Superconvergence Points For The Spectral Interpolation Of Riesz Fractional Derivatives
For researchers in fractional calculus and numerical methods, this work provides a way to significantly improve accuracy of spectral approximations for Riesz derivatives, though it is an incremental extension of known superconvergence concepts.
This paper identifies superconvergence points for spectral interpolation of Riesz fractional derivatives, achieving convergence rate gains of O(N^{-2}) or better at these points compared to global rates, with theoretical analysis and validation on fractional differential equations.

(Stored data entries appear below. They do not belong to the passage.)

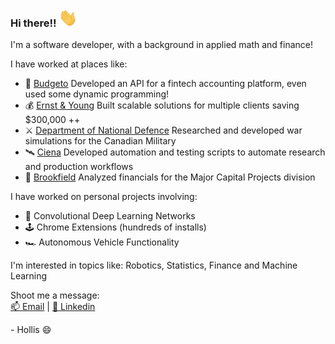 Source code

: ### Hi there!!   <img src="https://github.com/HollisHolmes/HollisHolmes/blob/main/wave.gif" width="30px" alt="waving emoji">

I'm a software developer, with a background in applied math and finance!

I have worked at places like:

- :money_with_wings: [Budgeto](https://budgeto.com/en/) 
  Developed an API for a fintech accounting platform, even used some dynamic programming!
- :moneybag: [Ernst & Young](https://www.ey.com/en_ca) 
  Built scalable solutions for multiple clients saving $300,000 ++
- ⚔️ [Department of National Defence](https://www.canada.ca/en/department-national-defence.html)
  Researched and developed war simulations for the Canadian Military
- 🛰️ [Ciena](https://www.ciena.ca/)
  Developed automation and testing scripts to automate research and production workflows
- 🏢 [Brookfield](https://www.bgis.com/)
  Analyzed financials for the Major Capital Projects division

I have worked on personal projects involving:

- 🧠 Convolutional Deep Learning Networks
- 🕹️ Chrome Extensions (hundreds of installs)
- 🏎️ Autonomous Vehicle Functionality

I'm interested in topics like:
Robotics, Statistics, Finance and Machine Learning

Shoot me a message:  
[:mailbox: Email](mailto:h.holmes.work@gmail.com)   |   [💼 Linkedin](https://www.linkedin.com/in/hollisholmes/)

\- Hollis 😄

In this paper, superconvergence points are located for the approximation of the Riesz derivative of order $α$ using classical Lobatto-type polynomials when $α\in (0,1)$ and generalized Jacobi functions (GJF) for arbitrary $α> 0$, respectively. For the former, superconvergence points are zeros of the Riesz fractional derivative of the leading term in the truncated Legendre-Lobatto expansion. It is observed that the convergence rate for different $α$ at the superconvergence points is at least $O(N^{-2})$ better than the optimal global convergence rate. Furthermore, the interpolation is generalized to the Riesz derivative of order $α> 1$ with the help of GJF, which deal well with the singularities. The well-posedness, convergence and superconvergence properties are theoretically analyzed. The gain of the convergence rate at the superconvergence points is analyzed to be $O(N^{-(α+3)/2})$ for $α\in (0,1)$ and $O(N^{-2})$ for $α> 1$. Finally, we apply our findings in solving model FDEs and observe that the convergence rates are indeed much better at the predicted superconvergence points.